The median GTVs of each BM at SRT1, SRT2, SRT3 and SRT4-5-6 were 0.4 mL (95%CI 1.84–2.94), 0.4 mL (95%CI 2.67–4.77), 0.25 mL (95%CI 1.42–4.43), and 0.35 mL (95%CI 1.16–4.16), respectively. Total GTV at SRT1 was statistically higher than GTV at SRT2 (p < 0.001), but this difference was not found between SRT2 and SRT3 (p = 0.34) or between SRT3 and SRT4-5-6 (p = 0.62). A high GTV at SRT1 was not statistically associated with synchronous brain metastases at diagnosis (p = 0.43).
Twenty-seven patients (15%) were reirradiated for one or more local relapses at SRT2, 10 (17%) at SRT3 and 8 (26%) at SRT4 and above. Among the 93 BMs with local relapse, 63.4% recurred after the first session, 26.8% after the second session, 4.3% after the third session, 4.3% after the fourth session, and 1% after the fifth session (p < 0.001). The median interval time between SRT and local relapse was 9.2 months (95%CI 10.6–18.0) for BMs treated at SRT1 and 7.5 months (95%CI 7.1–13.6) for BMs treated at SRT2 and more (p = 0.28).

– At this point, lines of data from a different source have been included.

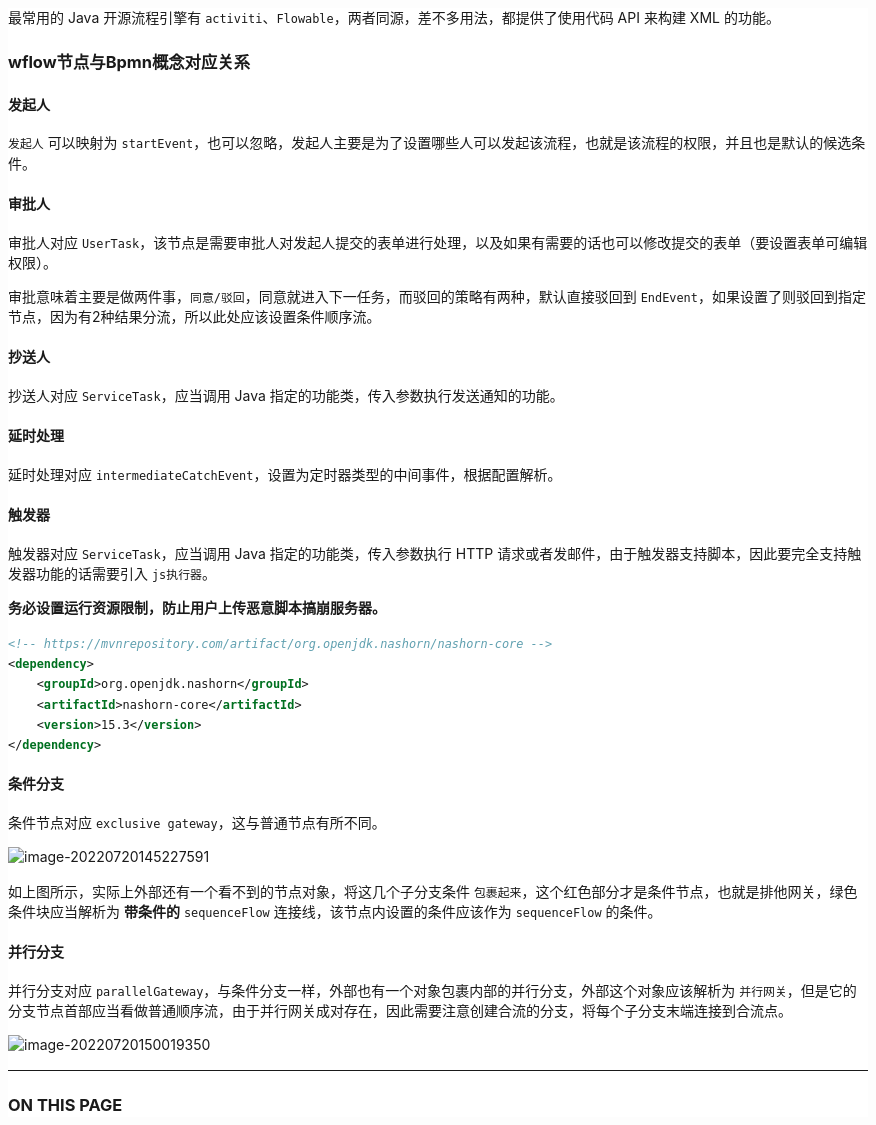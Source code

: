 最常用的 Java 开源流程引擎有 `activiti`、`Flowable`，两者同源，差不多用法，都提供了使用代码 API 来构建 XML 的功能。

### wflow节点与Bpmn概念对应关系

#### 发起人

`发起人` 可以映射为 `startEvent`，也可以忽略，发起人主要是为了设置哪些人可以发起该流程，也就是该流程的权限，并且也是默认的候选条件。

#### 审批人

审批人对应 `UserTask`，该节点是需要审批人对发起人提交的表单进行处理，以及如果有需要的话也可以修改提交的表单（要设置表单可编辑权限）。

审批意味着主要是做两件事，`同意/驳回`，同意就进入下一任务，而驳回的策略有两种，默认直接驳回到 `EndEvent`，如果设置了则驳回到指定节点，因为有2种结果分流，所以此处应该设置条件顺序流。

#### 抄送人

抄送人对应 `ServiceTask`，应当调用 Java 指定的功能类，传入参数执行发送通知的功能。

#### 延时处理

延时处理对应 `intermediateCatchEvent`，设置为定时器类型的中间事件，根据配置解析。

#### 触发器

触发器对应 `ServiceTask`，应当调用 Java 指定的功能类，传入参数执行 HTTP 请求或者发邮件，由于触发器支持脚本，因此要完全支持触发器功能的话需要引入 `js执行器`。

**务必设置运行资源限制，防止用户上传恶意脚本搞崩服务器。**

```xml
<!-- https://mvnrepository.com/artifact/org.openjdk.nashorn/nashorn-core -->
<dependency>
    <groupId>org.openjdk.nashorn</groupId>
    <artifactId>nashorn-core</artifactId>
    <version>15.3</version>
</dependency>
```

#### 条件分支

条件节点对应 `exclusive gateway`，这与普通节点有所不同。

![image-20220720145227591](https://pic.rmb.bdstatic.com/bjh/fec7f2894a598c5b50f930b3f64ac93c.png)

如上图所示，实际上外部还有一个看不到的节点对象，将这几个子分支条件 `包裹起来`，这个红色部分才是条件节点，也就是排他网关，绿色条件块应当解析为 **带条件的** `sequenceFlow` 连接线，该节点内设置的条件应该作为 `sequenceFlow` 的条件。

#### 并行分支

并行分支对应 `parallelGateway`，与条件分支一样，外部也有一个对象包裹内部的并行分支，外部这个对象应该解析为 `并行网关`，但是它的分支节点首部应当看做普通顺序流，由于并行网关成对存在，因此需要注意创建合流的分支，将每个子分支末端连接到合流点。

![image-20220720150019350](https://pic.rmb.bdstatic.com/bjh/4ea8259c04daa76b91f8b9863d46a66e.png)

---

### ON THIS PAGE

Fifty-one BMs were reirradiated after local recurrence, 56.8% were reirradiated at SRT2, 27.5% were reirradiated at SRT3, and 15.7% were reirradiated at SRT4 and above (p < 0.001).

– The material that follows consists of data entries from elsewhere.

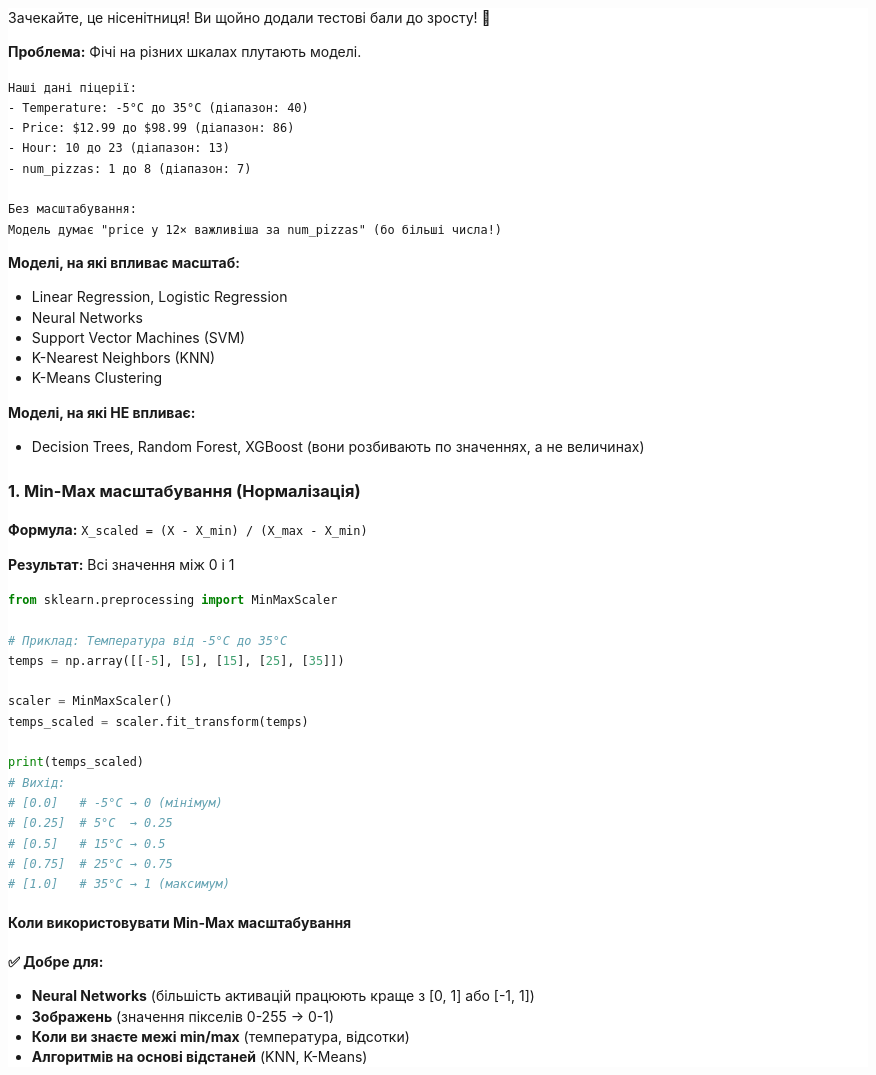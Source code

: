 Зачекайте, це нісенітниця! Ви щойно додали тестові бали до зросту! 🤦

**Проблема:** Фічі на різних шкалах плутають моделі.

```
Наші дані піцерії:
- Temperature: -5°C до 35°C (діапазон: 40)
- Price: $12.99 до $98.99 (діапазон: 86)
- Hour: 10 до 23 (діапазон: 13)
- num_pizzas: 1 до 8 (діапазон: 7)

Без масштабування:
Модель думає "price у 12× важливіша за num_pizzas" (бо більші числа!)
```

**Моделі, на які впливає масштаб:**
- Linear Regression, Logistic Regression
- Neural Networks
- Support Vector Machines (SVM)
- K-Nearest Neighbors (KNN)
- K-Means Clustering

**Моделі, на які НЕ впливає:**
- Decision Trees, Random Forest, XGBoost (вони розбивають по значеннях, а не величинах)

### 1. Min-Max масштабування (Нормалізація)

**Формула:** `X_scaled = (X - X_min) / (X_max - X_min)`

**Результат:** Всі значення між 0 і 1

```python
from sklearn.preprocessing import MinMaxScaler

# Приклад: Температура від -5°C до 35°C
temps = np.array([[-5], [5], [15], [25], [35]])

scaler = MinMaxScaler()
temps_scaled = scaler.fit_transform(temps)

print(temps_scaled)
# Вихід:
# [0.0]   # -5°C → 0 (мінімум)
# [0.25]  # 5°C  → 0.25
# [0.5]   # 15°C → 0.5
# [0.75]  # 25°C → 0.75
# [1.0]   # 35°C → 1 (максимум)
```

#### Коли використовувати Min-Max масштабування

**✅ Добре для:**
- **Neural Networks** (більшість активацій працюють краще з [0, 1] або [-1, 1])
- **Зображень** (значення пікселів 0-255 → 0-1)
- **Коли ви знаєте межі min/max** (температура, відсотки)
- **Алгоритмів на основі відстаней** (KNN, K-Means)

BMV grade and patient outcome
At SRT2, 8.1%, 33.7% and 58.2% of patients were classified as having high, intermediate, and low BMV, respectively; at SRT3, 7.6%, 36.4% and 56%, respectively; and at the last SRT session, 6.5%, 37.5% and 56%, respectively. There was almost perfect concordance between the BMV grade calculated at the last SRT session and that calculated at SRT2 (r = 0.89; p < 0.001). Salvage WBRT was used in 18.5% of patients after a median time of 9.8 months (95%CI 8.6–15.9) after SRT1 and 3.9 months (95%CI 3.5–5.2) after the last SRT. This WBRT was used after SRT2, SRT3 and SRT4-5-6 in 24.4%, 7.7% and 4.5% of patients, respectively. Among patients with high BMV grade, 60% received 2 SRT sessions without WBRT, 20% received 3 SRT sessions or more without WBRT, and 20% ultimately received WBRT. Among patients with intermediate BMV grade, 54.8% received only 2 SRT sessions without WBRT, 16.1% received 3 SRT sessions or more without WBRT, and 29% ultimately received WBRT. Among patients with low BMV grade, 46.7% received only 2 SRT sessions without WBRT, 41.1% received 3 SRT sessions or more without WBRT, and 12.1% ultimately received WBRT (p = 0.02). The median interval time between SRT1 and WBRT was statistically longer for low-BMV patients than for other patients (p < 0.001). Patient outcomes according to BMV grade at SRT2 are summarized in Fig. 1.